Transcribe only part of the material below: the lines from the one containing "Några stora problem" through the one containing "3. **Kursen**", inclusive, exactly as written.
>>>
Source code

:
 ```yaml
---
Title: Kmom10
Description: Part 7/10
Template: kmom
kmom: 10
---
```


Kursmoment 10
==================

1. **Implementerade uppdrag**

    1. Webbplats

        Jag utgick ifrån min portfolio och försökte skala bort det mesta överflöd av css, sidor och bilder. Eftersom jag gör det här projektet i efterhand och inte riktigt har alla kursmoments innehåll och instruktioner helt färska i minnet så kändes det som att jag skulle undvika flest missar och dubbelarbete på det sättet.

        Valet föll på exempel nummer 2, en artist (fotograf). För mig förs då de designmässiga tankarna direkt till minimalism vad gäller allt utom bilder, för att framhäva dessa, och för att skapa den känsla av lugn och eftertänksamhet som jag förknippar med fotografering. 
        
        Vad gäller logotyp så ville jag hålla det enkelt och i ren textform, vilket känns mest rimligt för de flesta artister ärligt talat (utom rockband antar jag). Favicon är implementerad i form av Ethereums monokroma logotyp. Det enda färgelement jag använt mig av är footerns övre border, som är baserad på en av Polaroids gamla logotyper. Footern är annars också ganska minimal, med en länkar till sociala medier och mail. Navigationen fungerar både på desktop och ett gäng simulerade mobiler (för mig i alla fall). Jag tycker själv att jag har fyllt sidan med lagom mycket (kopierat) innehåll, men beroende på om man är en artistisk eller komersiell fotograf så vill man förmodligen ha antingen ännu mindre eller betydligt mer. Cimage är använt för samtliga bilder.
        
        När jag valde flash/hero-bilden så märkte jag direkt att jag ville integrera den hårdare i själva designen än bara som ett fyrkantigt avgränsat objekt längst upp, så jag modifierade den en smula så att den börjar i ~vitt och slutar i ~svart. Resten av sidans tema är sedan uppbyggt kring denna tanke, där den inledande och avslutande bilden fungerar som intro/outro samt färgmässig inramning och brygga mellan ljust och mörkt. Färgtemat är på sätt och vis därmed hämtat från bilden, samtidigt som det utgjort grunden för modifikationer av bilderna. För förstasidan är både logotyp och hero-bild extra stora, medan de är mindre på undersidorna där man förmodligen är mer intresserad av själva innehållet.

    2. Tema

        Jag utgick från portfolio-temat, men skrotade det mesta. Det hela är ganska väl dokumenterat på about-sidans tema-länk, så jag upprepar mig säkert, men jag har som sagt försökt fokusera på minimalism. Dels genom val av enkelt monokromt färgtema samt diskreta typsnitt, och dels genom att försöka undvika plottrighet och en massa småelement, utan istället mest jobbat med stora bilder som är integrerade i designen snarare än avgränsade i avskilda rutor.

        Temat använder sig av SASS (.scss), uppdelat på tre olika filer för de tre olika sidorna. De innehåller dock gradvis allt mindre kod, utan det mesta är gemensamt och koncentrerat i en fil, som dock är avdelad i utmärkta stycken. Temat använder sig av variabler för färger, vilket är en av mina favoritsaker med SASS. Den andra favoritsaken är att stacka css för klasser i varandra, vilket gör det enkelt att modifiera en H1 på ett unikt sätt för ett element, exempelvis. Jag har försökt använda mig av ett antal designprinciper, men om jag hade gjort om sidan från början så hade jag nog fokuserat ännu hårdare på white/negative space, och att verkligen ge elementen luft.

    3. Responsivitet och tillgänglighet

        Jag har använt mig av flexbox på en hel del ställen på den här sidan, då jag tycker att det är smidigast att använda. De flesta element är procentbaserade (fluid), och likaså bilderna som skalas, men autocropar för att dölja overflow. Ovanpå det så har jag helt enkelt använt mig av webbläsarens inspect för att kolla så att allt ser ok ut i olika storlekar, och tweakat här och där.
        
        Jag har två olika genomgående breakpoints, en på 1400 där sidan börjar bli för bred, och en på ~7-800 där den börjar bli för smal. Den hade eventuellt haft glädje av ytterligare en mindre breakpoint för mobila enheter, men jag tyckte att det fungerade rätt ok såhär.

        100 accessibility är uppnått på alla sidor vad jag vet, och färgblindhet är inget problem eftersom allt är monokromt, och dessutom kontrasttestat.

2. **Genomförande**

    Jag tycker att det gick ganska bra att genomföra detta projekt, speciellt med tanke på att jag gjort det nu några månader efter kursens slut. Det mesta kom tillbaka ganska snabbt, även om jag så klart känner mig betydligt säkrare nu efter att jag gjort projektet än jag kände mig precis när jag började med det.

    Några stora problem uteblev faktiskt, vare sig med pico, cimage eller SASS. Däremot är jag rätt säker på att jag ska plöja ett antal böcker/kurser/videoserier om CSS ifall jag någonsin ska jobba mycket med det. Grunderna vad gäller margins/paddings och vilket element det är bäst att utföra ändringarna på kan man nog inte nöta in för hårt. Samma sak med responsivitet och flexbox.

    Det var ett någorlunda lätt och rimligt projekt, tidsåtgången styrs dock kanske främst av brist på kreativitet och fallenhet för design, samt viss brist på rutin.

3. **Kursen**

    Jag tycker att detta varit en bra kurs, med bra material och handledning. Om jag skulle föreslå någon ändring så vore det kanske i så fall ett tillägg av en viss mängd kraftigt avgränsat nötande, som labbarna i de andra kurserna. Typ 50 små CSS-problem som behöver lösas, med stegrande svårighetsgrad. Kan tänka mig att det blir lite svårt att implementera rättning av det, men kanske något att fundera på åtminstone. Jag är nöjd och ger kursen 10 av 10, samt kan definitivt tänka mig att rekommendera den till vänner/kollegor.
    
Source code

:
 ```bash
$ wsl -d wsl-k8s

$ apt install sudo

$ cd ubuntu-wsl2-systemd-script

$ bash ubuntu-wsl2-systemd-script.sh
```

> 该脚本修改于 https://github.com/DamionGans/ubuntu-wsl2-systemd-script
<<<
# [WRITTEN SOLUTION]
    Några stora problem uteblev faktiskt, vare sig med pico, cimage eller SASS. Däremot är jag rätt säker på att jag ska plöja ett antal böcker/kurser/videoserier om CSS ifall jag någonsin ska jobba mycket med det. Grunderna vad gäller margins/paddings och vilket element det är bäst att utföra ändringarna på kan man nog inte nöta in för hårt. Samma sak med responsivitet och flexbox.

    Det var ett någorlunda lätt och rimligt projekt, tidsåtgången styrs dock kanske främst av brist på kreativitet och fallenhet för design, samt viss brist på rutin.

3. **Kursen**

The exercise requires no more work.